Friday, April 4, 2008

A new kind of paradise...


Less than a month ago Brad and I were lounging on the beach in Jamaica, thinking that life couldn't be any better. We had the sun, the sand, exceptional food and no worries--life was good. I worried that after all of the wedding festivities and the honeymoon excitement, settling into life at home would be a bit... dull? What were we going to look forward to now? No more wedding parties, or planning... what's next?

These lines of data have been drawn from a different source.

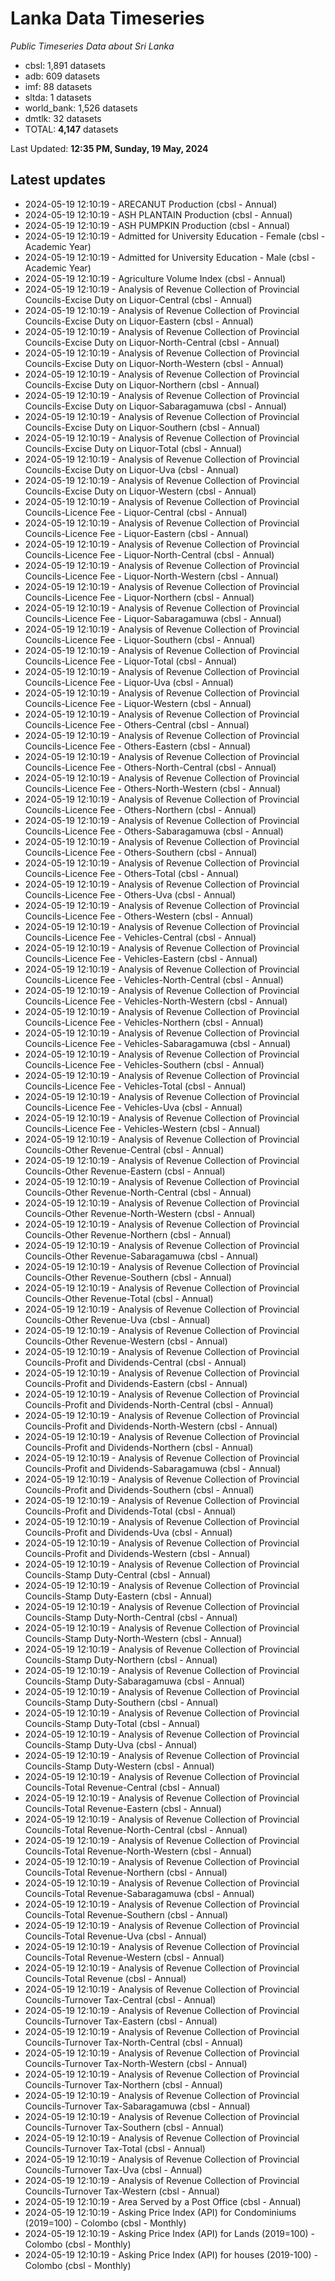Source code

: # Lanka Data Timeseries
*Public Timeseries Data about Sri Lanka*

* cbsl: 1,891 datasets
* adb: 609 datasets
* imf: 88 datasets
* sltda: 1 datasets
* world_bank: 1,526 datasets
* dmtlk: 32 datasets
* TOTAL: **4,147** datasets

Last Updated: **12:35 PM, Sunday, 19 May, 2024**

## Latest updates

* 2024-05-19 12:10:19 - ARECANUT Production (cbsl - Annual)
* 2024-05-19 12:10:19 - ASH PLANTAIN Production (cbsl - Annual)
* 2024-05-19 12:10:19 - ASH PUMPKIN Production (cbsl - Annual)
* 2024-05-19 12:10:19 - Admitted for University Education - Female (cbsl - Academic Year)
* 2024-05-19 12:10:19 - Admitted for University Education - Male (cbsl - Academic Year)
* 2024-05-19 12:10:19 - Agriculture Volume Index (cbsl - Annual)
* 2024-05-19 12:10:19 - Analysis of Revenue Collection of Provincial Councils-Excise Duty on Liquor-Central (cbsl - Annual)
* 2024-05-19 12:10:19 - Analysis of Revenue Collection of Provincial Councils-Excise Duty on Liquor-Eastern (cbsl - Annual)
* 2024-05-19 12:10:19 - Analysis of Revenue Collection of Provincial Councils-Excise Duty on Liquor-North-Central (cbsl - Annual)
* 2024-05-19 12:10:19 - Analysis of Revenue Collection of Provincial Councils-Excise Duty on Liquor-North-Western (cbsl - Annual)
* 2024-05-19 12:10:19 - Analysis of Revenue Collection of Provincial Councils-Excise Duty on Liquor-Northern (cbsl - Annual)
* 2024-05-19 12:10:19 - Analysis of Revenue Collection of Provincial Councils-Excise Duty on Liquor-Sabaragamuwa (cbsl - Annual)
* 2024-05-19 12:10:19 - Analysis of Revenue Collection of Provincial Councils-Excise Duty on Liquor-Southern (cbsl - Annual)
* 2024-05-19 12:10:19 - Analysis of Revenue Collection of Provincial Councils-Excise Duty on Liquor-Total (cbsl - Annual)
* 2024-05-19 12:10:19 - Analysis of Revenue Collection of Provincial Councils-Excise Duty on Liquor-Uva (cbsl - Annual)
* 2024-05-19 12:10:19 - Analysis of Revenue Collection of Provincial Councils-Excise Duty on Liquor-Western (cbsl - Annual)
* 2024-05-19 12:10:19 - Analysis of Revenue Collection of Provincial Councils-Licence Fee - Liquor-Central (cbsl - Annual)
* 2024-05-19 12:10:19 - Analysis of Revenue Collection of Provincial Councils-Licence Fee - Liquor-Eastern (cbsl - Annual)
* 2024-05-19 12:10:19 - Analysis of Revenue Collection of Provincial Councils-Licence Fee - Liquor-North-Central (cbsl - Annual)
* 2024-05-19 12:10:19 - Analysis of Revenue Collection of Provincial Councils-Licence Fee - Liquor-North-Western (cbsl - Annual)
* 2024-05-19 12:10:19 - Analysis of Revenue Collection of Provincial Councils-Licence Fee - Liquor-Northern (cbsl - Annual)
* 2024-05-19 12:10:19 - Analysis of Revenue Collection of Provincial Councils-Licence Fee - Liquor-Sabaragamuwa (cbsl - Annual)
* 2024-05-19 12:10:19 - Analysis of Revenue Collection of Provincial Councils-Licence Fee - Liquor-Southern (cbsl - Annual)
* 2024-05-19 12:10:19 - Analysis of Revenue Collection of Provincial Councils-Licence Fee - Liquor-Total (cbsl - Annual)
* 2024-05-19 12:10:19 - Analysis of Revenue Collection of Provincial Councils-Licence Fee - Liquor-Uva (cbsl - Annual)
* 2024-05-19 12:10:19 - Analysis of Revenue Collection of Provincial Councils-Licence Fee - Liquor-Western (cbsl - Annual)
* 2024-05-19 12:10:19 - Analysis of Revenue Collection of Provincial Councils-Licence Fee - Others-Central (cbsl - Annual)
* 2024-05-19 12:10:19 - Analysis of Revenue Collection of Provincial Councils-Licence Fee - Others-Eastern (cbsl - Annual)
* 2024-05-19 12:10:19 - Analysis of Revenue Collection of Provincial Councils-Licence Fee - Others-North-Central (cbsl - Annual)
* 2024-05-19 12:10:19 - Analysis of Revenue Collection of Provincial Councils-Licence Fee - Others-North-Western (cbsl - Annual)
* 2024-05-19 12:10:19 - Analysis of Revenue Collection of Provincial Councils-Licence Fee - Others-Northern (cbsl - Annual)
* 2024-05-19 12:10:19 - Analysis of Revenue Collection of Provincial Councils-Licence Fee - Others-Sabaragamuwa (cbsl - Annual)
* 2024-05-19 12:10:19 - Analysis of Revenue Collection of Provincial Councils-Licence Fee - Others-Southern (cbsl - Annual)
* 2024-05-19 12:10:19 - Analysis of Revenue Collection of Provincial Councils-Licence Fee - Others-Total (cbsl - Annual)
* 2024-05-19 12:10:19 - Analysis of Revenue Collection of Provincial Councils-Licence Fee - Others-Uva (cbsl - Annual)
* 2024-05-19 12:10:19 - Analysis of Revenue Collection of Provincial Councils-Licence Fee - Others-Western (cbsl - Annual)
* 2024-05-19 12:10:19 - Analysis of Revenue Collection of Provincial Councils-Licence Fee - Vehicles-Central (cbsl - Annual)
* 2024-05-19 12:10:19 - Analysis of Revenue Collection of Provincial Councils-Licence Fee - Vehicles-Eastern (cbsl - Annual)
* 2024-05-19 12:10:19 - Analysis of Revenue Collection of Provincial Councils-Licence Fee - Vehicles-North-Central (cbsl - Annual)
* 2024-05-19 12:10:19 - Analysis of Revenue Collection of Provincial Councils-Licence Fee - Vehicles-North-Western (cbsl - Annual)
* 2024-05-19 12:10:19 - Analysis of Revenue Collection of Provincial Councils-Licence Fee - Vehicles-Northern (cbsl - Annual)
* 2024-05-19 12:10:19 - Analysis of Revenue Collection of Provincial Councils-Licence Fee - Vehicles-Sabaragamuwa (cbsl - Annual)
* 2024-05-19 12:10:19 - Analysis of Revenue Collection of Provincial Councils-Licence Fee - Vehicles-Southern (cbsl - Annual)
* 2024-05-19 12:10:19 - Analysis of Revenue Collection of Provincial Councils-Licence Fee - Vehicles-Total (cbsl - Annual)
* 2024-05-19 12:10:19 - Analysis of Revenue Collection of Provincial Councils-Licence Fee - Vehicles-Uva (cbsl - Annual)
* 2024-05-19 12:10:19 - Analysis of Revenue Collection of Provincial Councils-Licence Fee - Vehicles-Western (cbsl - Annual)
* 2024-05-19 12:10:19 - Analysis of Revenue Collection of Provincial Councils-Other Revenue-Central (cbsl - Annual)
* 2024-05-19 12:10:19 - Analysis of Revenue Collection of Provincial Councils-Other Revenue-Eastern (cbsl - Annual)
* 2024-05-19 12:10:19 - Analysis of Revenue Collection of Provincial Councils-Other Revenue-North-Central (cbsl - Annual)
* 2024-05-19 12:10:19 - Analysis of Revenue Collection of Provincial Councils-Other Revenue-North-Western (cbsl - Annual)
* 2024-05-19 12:10:19 - Analysis of Revenue Collection of Provincial Councils-Other Revenue-Northern (cbsl - Annual)
* 2024-05-19 12:10:19 - Analysis of Revenue Collection of Provincial Councils-Other Revenue-Sabaragamuwa (cbsl - Annual)
* 2024-05-19 12:10:19 - Analysis of Revenue Collection of Provincial Councils-Other Revenue-Southern (cbsl - Annual)
* 2024-05-19 12:10:19 - Analysis of Revenue Collection of Provincial Councils-Other Revenue-Total (cbsl - Annual)
* 2024-05-19 12:10:19 - Analysis of Revenue Collection of Provincial Councils-Other Revenue-Uva (cbsl - Annual)
* 2024-05-19 12:10:19 - Analysis of Revenue Collection of Provincial Councils-Other Revenue-Western (cbsl - Annual)
* 2024-05-19 12:10:19 - Analysis of Revenue Collection of Provincial Councils-Profit and Dividends-Central (cbsl - Annual)
* 2024-05-19 12:10:19 - Analysis of Revenue Collection of Provincial Councils-Profit and Dividends-Eastern (cbsl - Annual)
* 2024-05-19 12:10:19 - Analysis of Revenue Collection of Provincial Councils-Profit and Dividends-North-Central (cbsl - Annual)
* 2024-05-19 12:10:19 - Analysis of Revenue Collection of Provincial Councils-Profit and Dividends-North-Western (cbsl - Annual)
* 2024-05-19 12:10:19 - Analysis of Revenue Collection of Provincial Councils-Profit and Dividends-Northern (cbsl - Annual)
* 2024-05-19 12:10:19 - Analysis of Revenue Collection of Provincial Councils-Profit and Dividends-Sabaragamuwa (cbsl - Annual)
* 2024-05-19 12:10:19 - Analysis of Revenue Collection of Provincial Councils-Profit and Dividends-Southern (cbsl - Annual)
* 2024-05-19 12:10:19 - Analysis of Revenue Collection of Provincial Councils-Profit and Dividends-Total (cbsl - Annual)
* 2024-05-19 12:10:19 - Analysis of Revenue Collection of Provincial Councils-Profit and Dividends-Uva (cbsl - Annual)
* 2024-05-19 12:10:19 - Analysis of Revenue Collection of Provincial Councils-Profit and Dividends-Western (cbsl - Annual)
* 2024-05-19 12:10:19 - Analysis of Revenue Collection of Provincial Councils-Stamp Duty-Central (cbsl - Annual)
* 2024-05-19 12:10:19 - Analysis of Revenue Collection of Provincial Councils-Stamp Duty-Eastern (cbsl - Annual)
* 2024-05-19 12:10:19 - Analysis of Revenue Collection of Provincial Councils-Stamp Duty-North-Central (cbsl - Annual)
* 2024-05-19 12:10:19 - Analysis of Revenue Collection of Provincial Councils-Stamp Duty-North-Western (cbsl - Annual)
* 2024-05-19 12:10:19 - Analysis of Revenue Collection of Provincial Councils-Stamp Duty-Northern (cbsl - Annual)
* 2024-05-19 12:10:19 - Analysis of Revenue Collection of Provincial Councils-Stamp Duty-Sabaragamuwa (cbsl - Annual)
* 2024-05-19 12:10:19 - Analysis of Revenue Collection of Provincial Councils-Stamp Duty-Southern (cbsl - Annual)
* 2024-05-19 12:10:19 - Analysis of Revenue Collection of Provincial Councils-Stamp Duty-Total (cbsl - Annual)
* 2024-05-19 12:10:19 - Analysis of Revenue Collection of Provincial Councils-Stamp Duty-Uva (cbsl - Annual)
* 2024-05-19 12:10:19 - Analysis of Revenue Collection of Provincial Councils-Stamp Duty-Western (cbsl - Annual)
* 2024-05-19 12:10:19 - Analysis of Revenue Collection of Provincial Councils-Total Revenue-Central (cbsl - Annual)
* 2024-05-19 12:10:19 - Analysis of Revenue Collection of Provincial Councils-Total Revenue-Eastern (cbsl - Annual)
* 2024-05-19 12:10:19 - Analysis of Revenue Collection of Provincial Councils-Total Revenue-North-Central (cbsl - Annual)
* 2024-05-19 12:10:19 - Analysis of Revenue Collection of Provincial Councils-Total Revenue-North-Western (cbsl - Annual)
* 2024-05-19 12:10:19 - Analysis of Revenue Collection of Provincial Councils-Total Revenue-Northern (cbsl - Annual)
* 2024-05-19 12:10:19 - Analysis of Revenue Collection of Provincial Councils-Total Revenue-Sabaragamuwa (cbsl - Annual)
* 2024-05-19 12:10:19 - Analysis of Revenue Collection of Provincial Councils-Total Revenue-Southern (cbsl - Annual)
* 2024-05-19 12:10:19 - Analysis of Revenue Collection of Provincial Councils-Total Revenue-Uva (cbsl - Annual)
* 2024-05-19 12:10:19 - Analysis of Revenue Collection of Provincial Councils-Total Revenue-Western (cbsl - Annual)
* 2024-05-19 12:10:19 - Analysis of Revenue Collection of Provincial Councils-Total Revenue (cbsl - Annual)
* 2024-05-19 12:10:19 - Analysis of Revenue Collection of Provincial Councils-Turnover Tax-Central (cbsl - Annual)
* 2024-05-19 12:10:19 - Analysis of Revenue Collection of Provincial Councils-Turnover Tax-Eastern (cbsl - Annual)
* 2024-05-19 12:10:19 - Analysis of Revenue Collection of Provincial Councils-Turnover Tax-North-Central (cbsl - Annual)
* 2024-05-19 12:10:19 - Analysis of Revenue Collection of Provincial Councils-Turnover Tax-North-Western (cbsl - Annual)
* 2024-05-19 12:10:19 - Analysis of Revenue Collection of Provincial Councils-Turnover Tax-Northern (cbsl - Annual)
* 2024-05-19 12:10:19 - Analysis of Revenue Collection of Provincial Councils-Turnover Tax-Sabaragamuwa (cbsl - Annual)
* 2024-05-19 12:10:19 - Analysis of Revenue Collection of Provincial Councils-Turnover Tax-Southern (cbsl - Annual)
* 2024-05-19 12:10:19 - Analysis of Revenue Collection of Provincial Councils-Turnover Tax-Total (cbsl - Annual)
* 2024-05-19 12:10:19 - Analysis of Revenue Collection of Provincial Councils-Turnover Tax-Uva (cbsl - Annual)
* 2024-05-19 12:10:19 - Analysis of Revenue Collection of Provincial Councils-Turnover Tax-Western (cbsl - Annual)
* 2024-05-19 12:10:19 - Area Served by a Post Office (cbsl - Annual)
* 2024-05-19 12:10:19 - Asking Price Index (API) for Condominiums (2019=100) - Colombo (cbsl - Monthly)
* 2024-05-19 12:10:19 - Asking Price Index (API) for Lands (2019=100) - Colombo (cbsl - Monthly)
* 2024-05-19 12:10:19 - Asking Price Index (API) for houses (2019-100) - Colombo (cbsl - Monthly)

I'll admit, the first week was a bit rocky. We were trying to find a home for all of Brad's stuff, not to mention the mountain of gifts we had received. I was adjusting to having someone else share my space, and he was figuring out how to make do with a smaller closet, fewer drawers and waking up everyday without talking to his dad. We were both a little surprised by how different it felt. I assumed that after four and a half years together him moving in would be no big deal--clearly I had forgotten what having a roomate was like.

Fast forward a couple of weeks to today, a day that I couldn't imagine being any better. I like waking up next to him and having his tell me crazy stories in the morning that disrupt my routine. I love knowing that no matter what we have to do in the evenings, I'm always going to see him at the end of the day. I love married life! Don't get me wrong, he still leaves his t-shirts on the floor and doesn't pick up the bath mat until I ask him to, but instead of being annoyed, I have to laugh. I don't do his laundry like he prefers--I can't remember to dry his jeans! It's the little things that make me realize how incredibly awesome it is that we're building this new life together. We are creating our own routines--and I'm learning to let go of some of my obsessivenesss. This new life we have, it's our very own paradise, and the best part of it all is that we're already home, the vacation never ends.

Life is good. It's nice to love and be loved.